Since his arrival, Anzenbacher has secured more than $1 million in external grant funding as principal investigator. "This is a truly remarkable achievement for any faculty member, let alone one who has been at this university for such a short period of time," says his nominator, Dr. Michael Ogawa, a professor of chemistry and chair of the department.
In the last seven months alone, Anzenbacher has received three grants from the National Science Foundation totaling almost $700,000. His research focuses on development of advanced photonic materials in two main areas: supramolecular materials for molecular sensing and materials for use in fabricating flat displays.
A native of Czechoslovakia (now the Czech Republic), Anzenbacher has also published 10 articles from BGSU in peer-reviewed journals; presented a number of posters and lectures at scientific meetings; served as a reviewer for NSF and other foundations and journals, and developed collaborations with American and international research groups.
"It is clear that these rich scientific collaborations will not only advance Pavel's career, but will help in strengthening the position of BGSU in the arena of international science," Ogawa adds.
Anzenbacher earned a Ph.D. in organic chemistry is from the Czech Academy of Sciences in Prague.
President's Award for Academic Advising of Undergraduate Students
The Office of Academic Enhancement serve the needs of distinct student populations through three advising programs-Pre-Major Advising, the University Program for Academic Success and Advanced High School Programs, including the Post-Secondary Enrollment Options and High School College Credit programs. Lisa McHugh Cesarini is director of academic enhancement, whose awardees also include Renee Clark, Tom Gorman, Barbara Laird, Mary Lynn Pozniak, Brynn Pullano, Nicole Schwab and associate director Mary Beth Skelly.

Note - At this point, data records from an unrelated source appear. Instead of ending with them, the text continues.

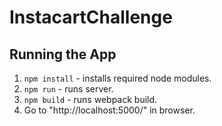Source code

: # InstacartChallenge

## Running the App

1. `npm install` - installs required node modules.
2. `npm run` - runs server.
3. `npm build` - runs webpack build.
4. Go to "http://localhost:5000/" in browser.

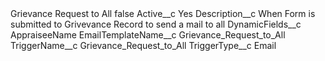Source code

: <?xml version="1.0" encoding="UTF-8"?>
<CustomMetadata xmlns="http://soap.sforce.com/2006/04/metadata" xmlns:xsi="http://www.w3.org/2001/XMLSchema-instance" xmlns:xsd="http://www.w3.org/2001/XMLSchema">
    <label>Grievance Request to All</label>
    <protected>false</protected>
    <values>
        <field>Active__c</field>
        <value xsi:type="xsd:string">Yes</value>
    </values>
    <values>
        <field>Description__c</field>
        <value xsi:type="xsd:string">When Form is submitted to Grivevance Record to send a mail to all</value>
    </values>
    <values>
        <field>DynamicFields__c</field>
        <value xsi:type="xsd:string">AppraiseeName</value>
    </values>
    <values>
        <field>EmailTemplateName__c</field>
        <value xsi:type="xsd:string">Grievance_Request_to_All</value>
    </values>
    <values>
        <field>TriggerName__c</field>
        <value xsi:type="xsd:string">Grievance_Request_to_All</value>
    </values>
    <values>
        <field>TriggerType__c</field>
        <value xsi:type="xsd:string">Email</value>
    </values>
</CustomMetadata>
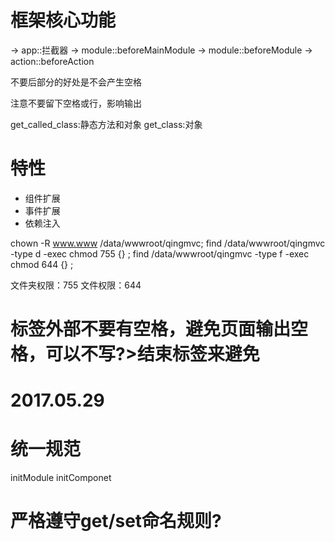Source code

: 
# 框架核心功能

-> app::拦截器
-> module::beforeMainModule
-> module::beforeModule
-> action::beforeAction

<?php ?> 不要后部分的好处是不会产生空格
注意不要留下空格或行，影响输出

get_called_class:静态方法和对象
get_class:对象

# 特性

- 组件扩展
- 事件扩展
- 依赖注入

chown -R www.www /data/wwwroot/qingmvc;
find /data/wwwroot/qingmvc -type d -exec chmod 755 {} \;
find /data/wwwroot/qingmvc -type f -exec chmod 644 {} \;

文件夹权限：755
文件权限：644

# <?php ?>标签外部不要有空格，避免页面输出空格，可以不写?>结束标签来避免

# 2017.05.29
# 统一规范

initModule
initComponet

# 严格遵守get/set命名规则?
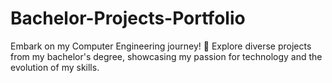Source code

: # Bachelor-Projects-Portfolio
Embark on my Computer Engineering journey! 🚀 Explore diverse projects from my bachelor's degree, showcasing my passion for technology and the evolution of my skills.

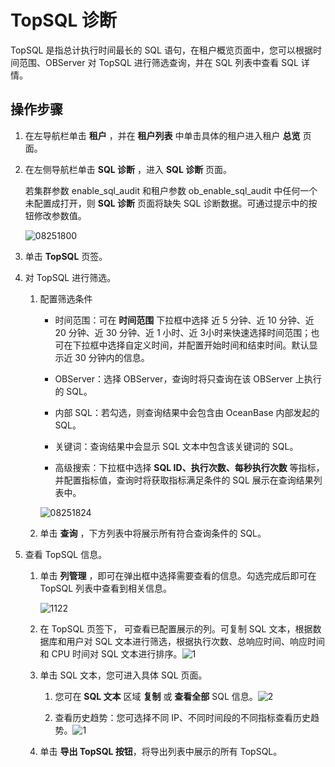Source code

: # TopSQL 诊断

TopSQL 是指总计执行时间最长的 SQL 语句，在租户概览页面中，您可以根据时间范围、OBServer 对 TopSQL 进行筛选查询，并在 SQL 列表中查看 SQL 详情。

**操作步骤**
-----------------------------

1. 在左导航栏单击 **租户** ，并在 **租户列表** 中单击具体的租户进入租户 **总览** 页面。

2. 在左侧导航栏单击 **SQL 诊断** ，进入 **SQL 诊断** 页面。

   若集群参数 enable_sql_audit 和租户参数 ob_enable_sql_audit 中任何一个未配置成打开，则 **SQL 诊断** 页面将缺失 SQL 诊断数据。可通过提示中的按钮修改参数值。

   ![08251800](https://help-static-aliyun-doc.aliyuncs.com/assets/img/zh-CN/7204481361/p312497.png)

3. 单击 **TopSQL** 页签。

4. 对 TopSQL 进行筛选。

   1. 配置筛选条件

      * 时间范围：可在 **时间范围** 下拉框中选择 近 5 分钟、近 10 分钟、近 20 分钟、近 30 分钟、近 1 小时、近 3小时来快速选择时间范围；也可在下拉框中选择自定义时间，并配置开始时间和结束时间。默认显示近 30 分钟内的信息。

      * OBServer：选择 OBServer，查询时将只查询在该 OBServer 上执行的 SQL。

      * 内部 SQL：若勾选，则查询结果中会包含由 OceanBase 内部发起的 SQL。

      * 关键词：查询结果中会显示 SQL 文本中包含该关键词的 SQL。

      * 高级搜索：下拉框中选择 **SQL ID、执行次数、每秒执行次数** 等指标，并配置指标值，查询时将获取指标满足条件的 SQL 展示在查询结果列表中。

      ![08251824](https://help-static-aliyun-doc.aliyuncs.com/assets/img/zh-CN/5063421361/p312510.png)

   2. 单击 **查询** ，下方列表中将展示所有符合查询条件的 SQL。

5. 查看 TopSQL 信息。

   1. 单击 **列管理** ，即可在弹出框中选择需要查看的信息。勾选完成后即可在 TopSQL 列表中查看到相关信息。

      ![1122](https://help-static-aliyun-doc.aliyuncs.com/assets/img/zh-CN/6095987361/p355797.png)

   2. 在 TopSQL 页签下， 可查看已配置展示的列。可复制 SQL 文本，根据数据库和用户对 SQL 文本进行筛选，根据执行次数、总响应时间、响应时间和 CPU 时间对 SQL 文本进行排序。![1](https://help-static-aliyun-doc.aliyuncs.com/assets/img/zh-CN/8608630261/p268592.png)

   3. 单击 SQL 文本，您可进入具体 SQL 页面。

      1. 您可在 **SQL 文本** 区域 **复制** 或 **查看全部** SQL 信息。![2](https://help-static-aliyun-doc.aliyuncs.com/assets/img/zh-CN/9608630261/p268593.png)

      2. 查看历史趋势：您可选择不同 IP、不同时间段的不同指标查看历史趋势。![1](https://help-static-aliyun-doc.aliyuncs.com/assets/img/zh-CN/9608630261/p268595.png)

   4. 单击 **导出 TopSQL 按钮**，将导出列表中展示的所有 TopSQL。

"Throughout my three-year-stay with the program, I was mentored, guided, listened to and encouraged to explore many different academic areas of interest," wrote one student, summing up her experience with the office.
"Through this program, I was able to contact other offices, instructors and programs about what they had to offer at BGSU. Thanks to the countless visits and sessions, I am well on my way to graduating in May 2004."